Bitwarden states that is compliant with all Privacy Shield, HIPAA, GDPR , CCPA , SOC 2. I’m not sure about GDPR at all. Here is why:
Encrypted data are stil considered personal data by GDPR so if in my vault are for example client’s e-mail addresses I should have them stored only on the GDPR compliant cloud and have Data Processing Agreement (at least in the form of ToS ammendment).
Personal data that has been de-identified, encrypted or pseudonymised but can be used to re-identify a person remains personal data and falls within the scope of the GDPR. What is personal data? | European Commission (europa.eu)
From that it seems to be unacceptable use Bitwarden for anything else than personal (where I have 100% trust in BW) data. For freelancer or even company where in the vault can be some of the personal data this is not possible with GDPR.
I know there is option to self-host, but managing server is not for everyone. Definitely not viable solution for most small businesses. It would be better to be able to choose location in the EU or have DPA.
We actually spent quite a lot of time validating our GDPR status and get this question often. Beyond Privacy Shield, we adhere to standard contractual clauses and offer data processing agreements where required.

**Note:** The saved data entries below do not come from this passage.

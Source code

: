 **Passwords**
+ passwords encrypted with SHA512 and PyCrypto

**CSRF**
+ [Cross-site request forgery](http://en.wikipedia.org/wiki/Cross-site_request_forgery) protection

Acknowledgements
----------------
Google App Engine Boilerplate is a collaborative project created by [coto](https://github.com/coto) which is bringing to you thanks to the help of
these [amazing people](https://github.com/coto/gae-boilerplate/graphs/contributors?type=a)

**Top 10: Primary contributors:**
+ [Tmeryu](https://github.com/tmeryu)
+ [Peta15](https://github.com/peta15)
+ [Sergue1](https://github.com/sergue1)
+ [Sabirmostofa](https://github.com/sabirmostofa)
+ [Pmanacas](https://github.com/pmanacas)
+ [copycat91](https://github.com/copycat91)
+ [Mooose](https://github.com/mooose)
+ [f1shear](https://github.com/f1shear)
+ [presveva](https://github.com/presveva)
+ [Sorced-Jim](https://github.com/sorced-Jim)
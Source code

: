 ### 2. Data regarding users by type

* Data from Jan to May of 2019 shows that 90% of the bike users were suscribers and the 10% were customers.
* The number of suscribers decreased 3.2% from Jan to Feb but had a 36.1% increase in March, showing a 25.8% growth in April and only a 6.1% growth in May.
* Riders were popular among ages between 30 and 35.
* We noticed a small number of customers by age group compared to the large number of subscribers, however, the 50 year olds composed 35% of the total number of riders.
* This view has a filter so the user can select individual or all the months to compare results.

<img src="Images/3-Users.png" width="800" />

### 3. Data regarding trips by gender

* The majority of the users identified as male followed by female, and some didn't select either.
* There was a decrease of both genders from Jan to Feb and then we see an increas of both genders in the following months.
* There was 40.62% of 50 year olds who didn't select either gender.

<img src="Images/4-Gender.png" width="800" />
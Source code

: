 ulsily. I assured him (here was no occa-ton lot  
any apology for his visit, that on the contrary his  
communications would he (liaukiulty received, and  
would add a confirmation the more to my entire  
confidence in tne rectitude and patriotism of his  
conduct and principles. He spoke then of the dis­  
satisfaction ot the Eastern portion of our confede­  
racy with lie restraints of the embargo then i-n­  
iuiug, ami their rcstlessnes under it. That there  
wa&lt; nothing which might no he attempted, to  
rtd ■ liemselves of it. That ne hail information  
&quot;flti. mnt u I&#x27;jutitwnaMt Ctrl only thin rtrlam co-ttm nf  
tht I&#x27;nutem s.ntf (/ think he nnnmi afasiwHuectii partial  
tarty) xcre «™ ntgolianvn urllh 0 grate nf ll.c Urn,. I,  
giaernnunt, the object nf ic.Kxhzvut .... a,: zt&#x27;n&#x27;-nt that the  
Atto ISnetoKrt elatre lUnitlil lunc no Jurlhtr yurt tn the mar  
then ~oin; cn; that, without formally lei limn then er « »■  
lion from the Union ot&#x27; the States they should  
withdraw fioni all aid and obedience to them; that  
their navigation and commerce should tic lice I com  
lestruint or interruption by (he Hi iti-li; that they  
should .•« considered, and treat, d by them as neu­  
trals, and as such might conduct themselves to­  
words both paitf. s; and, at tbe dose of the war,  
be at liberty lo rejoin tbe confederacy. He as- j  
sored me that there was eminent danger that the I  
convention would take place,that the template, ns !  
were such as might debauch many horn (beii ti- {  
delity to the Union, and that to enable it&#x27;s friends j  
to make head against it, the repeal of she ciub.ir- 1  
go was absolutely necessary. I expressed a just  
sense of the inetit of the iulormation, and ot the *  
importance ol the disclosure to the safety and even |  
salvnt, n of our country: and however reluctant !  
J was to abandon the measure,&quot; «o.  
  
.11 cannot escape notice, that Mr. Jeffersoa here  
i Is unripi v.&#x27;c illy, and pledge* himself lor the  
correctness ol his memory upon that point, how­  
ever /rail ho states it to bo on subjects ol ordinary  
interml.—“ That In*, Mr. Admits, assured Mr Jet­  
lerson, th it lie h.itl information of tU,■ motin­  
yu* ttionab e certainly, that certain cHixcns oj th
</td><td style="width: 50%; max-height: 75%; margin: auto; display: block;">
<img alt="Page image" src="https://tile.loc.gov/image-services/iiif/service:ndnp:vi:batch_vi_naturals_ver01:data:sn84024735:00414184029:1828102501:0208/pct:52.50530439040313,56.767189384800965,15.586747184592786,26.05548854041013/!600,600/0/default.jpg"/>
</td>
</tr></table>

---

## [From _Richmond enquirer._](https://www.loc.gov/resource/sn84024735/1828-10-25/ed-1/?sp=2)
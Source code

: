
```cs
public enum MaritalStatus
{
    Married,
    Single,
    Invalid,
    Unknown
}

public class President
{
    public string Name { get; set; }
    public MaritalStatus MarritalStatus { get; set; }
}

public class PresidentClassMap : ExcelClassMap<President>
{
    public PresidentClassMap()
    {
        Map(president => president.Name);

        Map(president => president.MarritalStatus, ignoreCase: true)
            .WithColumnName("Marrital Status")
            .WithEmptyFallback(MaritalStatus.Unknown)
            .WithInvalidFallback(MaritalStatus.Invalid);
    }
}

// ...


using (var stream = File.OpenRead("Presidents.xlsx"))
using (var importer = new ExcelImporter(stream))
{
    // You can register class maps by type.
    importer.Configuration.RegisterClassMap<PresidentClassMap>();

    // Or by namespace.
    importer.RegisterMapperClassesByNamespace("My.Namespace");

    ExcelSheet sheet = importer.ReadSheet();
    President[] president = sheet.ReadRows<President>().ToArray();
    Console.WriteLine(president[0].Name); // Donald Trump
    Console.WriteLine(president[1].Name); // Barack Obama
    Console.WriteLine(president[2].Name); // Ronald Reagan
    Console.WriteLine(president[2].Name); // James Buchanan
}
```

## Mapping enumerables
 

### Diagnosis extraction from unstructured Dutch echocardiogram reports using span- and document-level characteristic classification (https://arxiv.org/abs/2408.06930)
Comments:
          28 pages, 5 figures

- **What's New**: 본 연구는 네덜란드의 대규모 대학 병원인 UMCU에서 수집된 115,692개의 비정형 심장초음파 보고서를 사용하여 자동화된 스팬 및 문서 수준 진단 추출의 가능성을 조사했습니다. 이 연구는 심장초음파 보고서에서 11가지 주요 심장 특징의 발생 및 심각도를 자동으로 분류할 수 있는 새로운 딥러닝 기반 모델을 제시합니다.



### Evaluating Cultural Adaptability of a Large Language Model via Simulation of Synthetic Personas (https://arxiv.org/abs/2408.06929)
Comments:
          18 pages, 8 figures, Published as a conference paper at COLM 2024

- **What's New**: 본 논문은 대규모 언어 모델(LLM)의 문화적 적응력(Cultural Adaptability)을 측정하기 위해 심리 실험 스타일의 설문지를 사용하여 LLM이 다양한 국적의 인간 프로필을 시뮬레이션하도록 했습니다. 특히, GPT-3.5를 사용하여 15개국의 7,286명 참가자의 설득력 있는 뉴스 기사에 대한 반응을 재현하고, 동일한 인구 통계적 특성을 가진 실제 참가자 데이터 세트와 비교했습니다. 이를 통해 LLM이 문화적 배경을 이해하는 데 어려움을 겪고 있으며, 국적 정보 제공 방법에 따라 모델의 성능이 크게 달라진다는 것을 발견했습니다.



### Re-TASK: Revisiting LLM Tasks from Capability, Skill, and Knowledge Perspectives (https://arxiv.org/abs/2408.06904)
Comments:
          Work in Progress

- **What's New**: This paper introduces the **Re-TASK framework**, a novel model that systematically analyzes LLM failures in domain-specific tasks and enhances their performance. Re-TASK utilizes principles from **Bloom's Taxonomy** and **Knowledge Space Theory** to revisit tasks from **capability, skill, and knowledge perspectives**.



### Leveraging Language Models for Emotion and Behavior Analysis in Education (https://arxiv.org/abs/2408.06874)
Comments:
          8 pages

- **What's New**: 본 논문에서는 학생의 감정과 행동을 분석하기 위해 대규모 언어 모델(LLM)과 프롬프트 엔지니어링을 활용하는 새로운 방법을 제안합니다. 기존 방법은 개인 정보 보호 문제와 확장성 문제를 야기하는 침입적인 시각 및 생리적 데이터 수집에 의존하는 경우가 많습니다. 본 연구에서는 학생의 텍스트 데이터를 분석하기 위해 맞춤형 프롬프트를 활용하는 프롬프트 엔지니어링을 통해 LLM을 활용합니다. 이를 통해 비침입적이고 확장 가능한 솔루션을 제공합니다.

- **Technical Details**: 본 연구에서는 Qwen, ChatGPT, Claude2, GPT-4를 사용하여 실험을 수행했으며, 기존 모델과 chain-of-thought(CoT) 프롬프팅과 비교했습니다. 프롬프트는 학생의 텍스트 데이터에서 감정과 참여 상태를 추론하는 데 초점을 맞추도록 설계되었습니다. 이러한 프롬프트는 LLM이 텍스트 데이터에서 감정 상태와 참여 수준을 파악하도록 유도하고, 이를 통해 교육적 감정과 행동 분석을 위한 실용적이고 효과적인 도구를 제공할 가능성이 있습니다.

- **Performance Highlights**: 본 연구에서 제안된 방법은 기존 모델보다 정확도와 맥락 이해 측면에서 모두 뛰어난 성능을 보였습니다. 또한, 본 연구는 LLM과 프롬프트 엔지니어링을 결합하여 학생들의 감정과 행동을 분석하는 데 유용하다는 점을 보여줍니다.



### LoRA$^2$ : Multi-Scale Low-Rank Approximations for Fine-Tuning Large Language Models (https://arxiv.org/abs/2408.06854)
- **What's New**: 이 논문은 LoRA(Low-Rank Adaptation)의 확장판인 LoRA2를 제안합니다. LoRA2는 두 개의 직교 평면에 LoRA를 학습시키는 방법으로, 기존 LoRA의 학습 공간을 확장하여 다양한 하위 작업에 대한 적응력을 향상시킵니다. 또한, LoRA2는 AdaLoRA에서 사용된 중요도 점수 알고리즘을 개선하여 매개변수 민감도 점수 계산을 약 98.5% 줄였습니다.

Thank you for the reply! I’m sure you did, but the MailChimp issue with standard contractual clauses is fairly new.
From your standpoint/validation what that means for freelancers/SMBs? If I register account and use it for storing business related (ex. names/e-mails of the clients) data, do I have something (privacy policy seems very general) what I can show to the regulator?
The privacy policy is the standard for Bitwarden usage/agreements. If you have additional requests or privacy questions, I’d recommend reaching out via bitwarden.com/contact and the CS team can help with specific questions.
The SaaS service is hosted in the US only currently. Alternative SaaS locations have been requested but usually self-hosting resolves the need if there is a regulatory/compliance requirement outside of GDPR.
It would be great to provide SaaS service hosting in a country that requires the user to be informed of any data request by authorities. Switzerland seems to fulfil that condition, but I’m not sure about the legal situation with Switzerland not being an EU member (as far as I remember they’re considered equivalent to a member state for GDPR purposes).
I like the idea that I could put a BW Server in Switzerland or anywhere else for that matter. As others have stated it also would be great if BW offered their customers the option of BW hosted vaults in the EU. I would much rather have BW host it than do it myself, but that’s just my personal preference.
A couple of BW’s major competitors already do this: 1Password and KeeperSecurity. There may be others too. It would be great if BW did this too. If BW decides to go that route, I hope they will consider a way to move the data for people who wish to have their data hosted in the EU instead of having to create a new account and do export/import.
The SaaS solution will be much better for Freelancers as it will not require them to maintain their servers, we hope to make servers available soon in Europe
Nothing to update at this time, but we will share as news becomes available. For now, Bitwarden is compliant with GDPR due to our zero knowledge approach to encryption. Only you have the keys to decrypt your vault data.